How we cry and laugh for the same thing

Of Names

Of Smells

Of Cruelty

Of Thumbs

How our mind hinders itself

Of Diversion

Of Coaches

Of Experience

Altogether, he wrote a hundred and seven such essays. Some occupy a page or two; others are much longer, so that most recent editions of the complete collection run to over a thousand pages. They rarely offer to explain or teach anything. Montaigne presents himself as someone who jotted down
whatever was going through his head when he picked up his pen, capturing encounters and states of mind as they happened. He used these experiences as the basis for asking himself questions, above all the big question that fascinated him as it did many of his contemporaries. Although it is not quite grammatical in English, it can be phrased in three simple words: “How to live?”

(illustration credit i1.2)

This is not the same as the ethical question, “How
should
one live?” Moral dilemmas interested Montaigne, but he was less interested in what people ought to do than in what they actually did. He wanted to know how to live a good life—meaning a correct or honorable life, but also a fully human, satisfying, flourishing one. This question drove him both to write and to read, for he was curious about all human lives, past and present.
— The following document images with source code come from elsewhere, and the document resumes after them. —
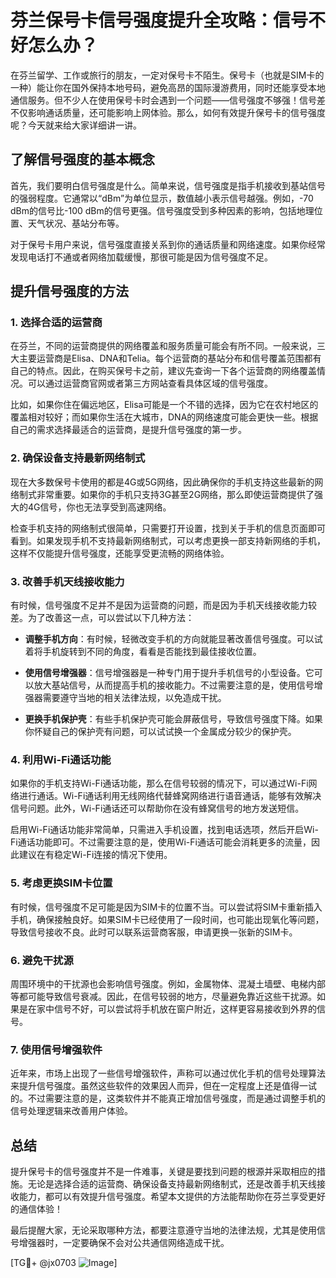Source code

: # 芬兰保号卡信号强度提升全攻略：信号不好怎么办？

在芬兰留学、工作或旅行的朋友，一定对保号卡不陌生。保号卡（也就是SIM卡的一种）能让你在国外保持本地号码，避免高昂的国际漫游费用，同时还能享受本地通信服务。但不少人在使用保号卡时会遇到一个问题——信号强度不够强！信号差不仅影响通话质量，还可能影响上网体验。那么，如何有效提升保号卡的信号强度呢？今天就来给大家详细讲一讲。

## 了解信号强度的基本概念

首先，我们要明白信号强度是什么。简单来说，信号强度是指手机接收到基站信号的强弱程度。它通常以“dBm”为单位显示，数值越小表示信号越强。例如，-70 dBm的信号比-100 dBm的信号更强。信号强度受到多种因素的影响，包括地理位置、天气状况、基站分布等。

对于保号卡用户来说，信号强度直接关系到你的通话质量和网络速度。如果你经常发现电话打不通或者网络加载缓慢，那很可能是因为信号强度不足。

## 提升信号强度的方法

### 1. 选择合适的运营商

在芬兰，不同的运营商提供的网络覆盖和服务质量可能会有所不同。一般来说，三大主要运营商是Elisa、DNA和Telia。每个运营商的基站分布和信号覆盖范围都有自己的特点。因此，在购买保号卡之前，建议先查询一下各个运营商的网络覆盖情况。可以通过运营商官网或者第三方网站查看具体区域的信号强度。

比如，如果你住在偏远地区，Elisa可能是一个不错的选择，因为它在农村地区的覆盖相对较好；而如果你生活在大城市，DNA的网络速度可能会更快一些。根据自己的需求选择最适合的运营商，是提升信号强度的第一步。

### 2. 确保设备支持最新网络制式

现在大多数保号卡使用的都是4G或5G网络，因此确保你的手机支持这些最新的网络制式非常重要。如果你的手机只支持3G甚至2G网络，那么即使运营商提供了强大的4G信号，你也无法享受到高速网络。

检查手机支持的网络制式很简单，只需要打开设置，找到关于手机的信息页面即可看到。如果发现手机不支持最新网络制式，可以考虑更换一部支持新网络的手机，这样不仅能提升信号强度，还能享受更流畅的网络体验。

### 3. 改善手机天线接收能力

有时候，信号强度不足并不是因为运营商的问题，而是因为手机天线接收能力较差。为了改善这一点，可以尝试以下几种方法：

- **调整手机方向**：有时候，轻微改变手机的方向就能显著改善信号强度。可以试着将手机旋转到不同的角度，看看是否能找到最佳接收位置。
  
- **使用信号增强器**：信号增强器是一种专门用于提升手机信号的小型设备。它可以放大基站信号，从而提高手机的接收能力。不过需要注意的是，使用信号增强器需要遵守当地的相关法律法规，以免造成干扰。

- **更换手机保护壳**：有些手机保护壳可能会屏蔽信号，导致信号强度下降。如果你怀疑自己的保护壳有问题，可以试试换一个金属成分较少的保护壳。

### 4. 利用Wi-Fi通话功能

如果你的手机支持Wi-Fi通话功能，那么在信号较弱的情况下，可以通过Wi-Fi网络进行通话。Wi-Fi通话利用无线网络代替蜂窝网络进行语音通话，能够有效解决信号问题。此外，Wi-Fi通话还可以帮助你在没有蜂窝信号的地方发送短信。

启用Wi-Fi通话功能非常简单，只需进入手机设置，找到电话选项，然后开启Wi-Fi通话功能即可。不过需要注意的是，使用Wi-Fi通话可能会消耗更多的流量，因此建议在有稳定Wi-Fi连接的情况下使用。

### 5. 考虑更换SIM卡位置

有时候，信号强度不足可能是因为SIM卡的位置不当。可以尝试将SIM卡重新插入手机，确保接触良好。如果SIM卡已经使用了一段时间，也可能出现氧化等问题，导致信号接收不良。此时可以联系运营商客服，申请更换一张新的SIM卡。

### 6. 避免干扰源

周围环境中的干扰源也会影响信号强度。例如，金属物体、混凝土墙壁、电梯内部等都可能导致信号衰减。因此，在信号较弱的地方，尽量避免靠近这些干扰源。如果是在家中信号不好，可以尝试将手机放在窗户附近，这样更容易接收到外界的信号。

### 7. 使用信号增强软件

近年来，市场上出现了一些信号增强软件，声称可以通过优化手机的信号处理算法来提升信号强度。虽然这些软件的效果因人而异，但在一定程度上还是值得一试的。不过需要注意的是，这类软件并不能真正增加信号强度，而是通过调整手机的信号处理逻辑来改善用户体验。

## 总结

提升保号卡的信号强度并不是一件难事，关键是要找到问题的根源并采取相应的措施。无论是选择合适的运营商、确保设备支持最新网络制式，还是改善手机天线接收能力，都可以有效提升信号强度。希望本文提供的方法能帮助你在芬兰享受更好的通信体验！

最后提醒大家，无论采取哪种方法，都要注意遵守当地的法律法规，尤其是使用信号增强器时，一定要确保不会对公共通信网络造成干扰。

[TG💪+ @jx0703 ![Image](https://github.com/user-attachments/assets/dbca1d08-cadb-493c-b0ec-ad6f7a83f270)]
He wondered constantly about the emotions and motives behind what people did. And since he was the example closest to hand of a human going about its business, he wondered just as much about himself.
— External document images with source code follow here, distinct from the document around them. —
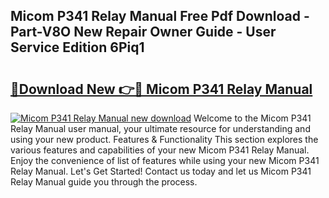 ## Micom P341 Relay Manual Free Pdf Download - Part-V8O New Repair Owner Guide - User Service Edition 6Piq1

# <h2><a href="http://cf23559.oget.top/?id=Micom+P341+Relay+Manual">🔗Download New 👉🔴 Micom P341 Relay Manual</a></h2>

[![Micom P341 Relay Manual new download](https://i.imgur.com/5g1atiW.png)](http://cf23559.oget.top/?id=Micom+P341+Relay+Manual)
Welcome to the Micom P341 Relay Manual user manual, your ultimate resource for understanding and using your new product. Features & Functionality This section explores the various features and capabilities of your new Micom P341 Relay Manual. Enjoy the convenience of list of features while using your new Micom P341 Relay Manual. Let's Get Started! Contact us today and let us Micom P341 Relay Manual guide you through the process.
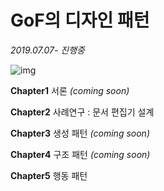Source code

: # GoF의 디자인 패턴

*2019.07.07- 진행중*

![img](https://image.aladin.co.kr/product/5605/15/cover500/6000835492_1.jpg)

**Chapter1** 서론 *(coming soon)*

**Chapter2** 사례연구 : 문서 편집기 설계

**Chapter3** 생성 패턴 *(coming soon)*

**Chapter4** 구조 패턴 *(coming soon)*

**Chapter5** 행동 패턴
A down-to-earth question, “How to live?” splintered into a myriad other pragmatic questions. Like everyone else, Montaigne ran up against the major perplexities of existence: how to cope with the fear of death, how to
get over losing a child or a beloved friend, how to reconcile yourself to failures, how to make the most of every moment so that life does not drain away unappreciated. But there were smaller puzzles, too. How do you avoid getting drawn into a pointless argument with your wife, or a servant? How can you reassure a friend who thinks a witch has cast a spell on him? How do you cheer up a weeping neighbor? How do you guard your home? What is the best strategy if you are held up by armed robbers who seem to be uncertain whether to kill you or hold you to ransom? If you overhear your daughter’s governess teaching her something you think is wrong, is it wise to intervene? How do you deal with a bully? What do you say to your dog when he wants to go out and play, while you want to stay at your desk writing your book?

In place of abstract answers, Montaigne tells us what
he
did in each case, and what it felt like when he was doing it. He provides all the details we need to make it real, and sometimes more than we need. He tells us, for no particular reason, that the only fruit he likes is melon, that he prefers to have sex lying down rather than standing up, that he cannot sing, and that he loves vivacious company and often gets carried away by the spark of repartee.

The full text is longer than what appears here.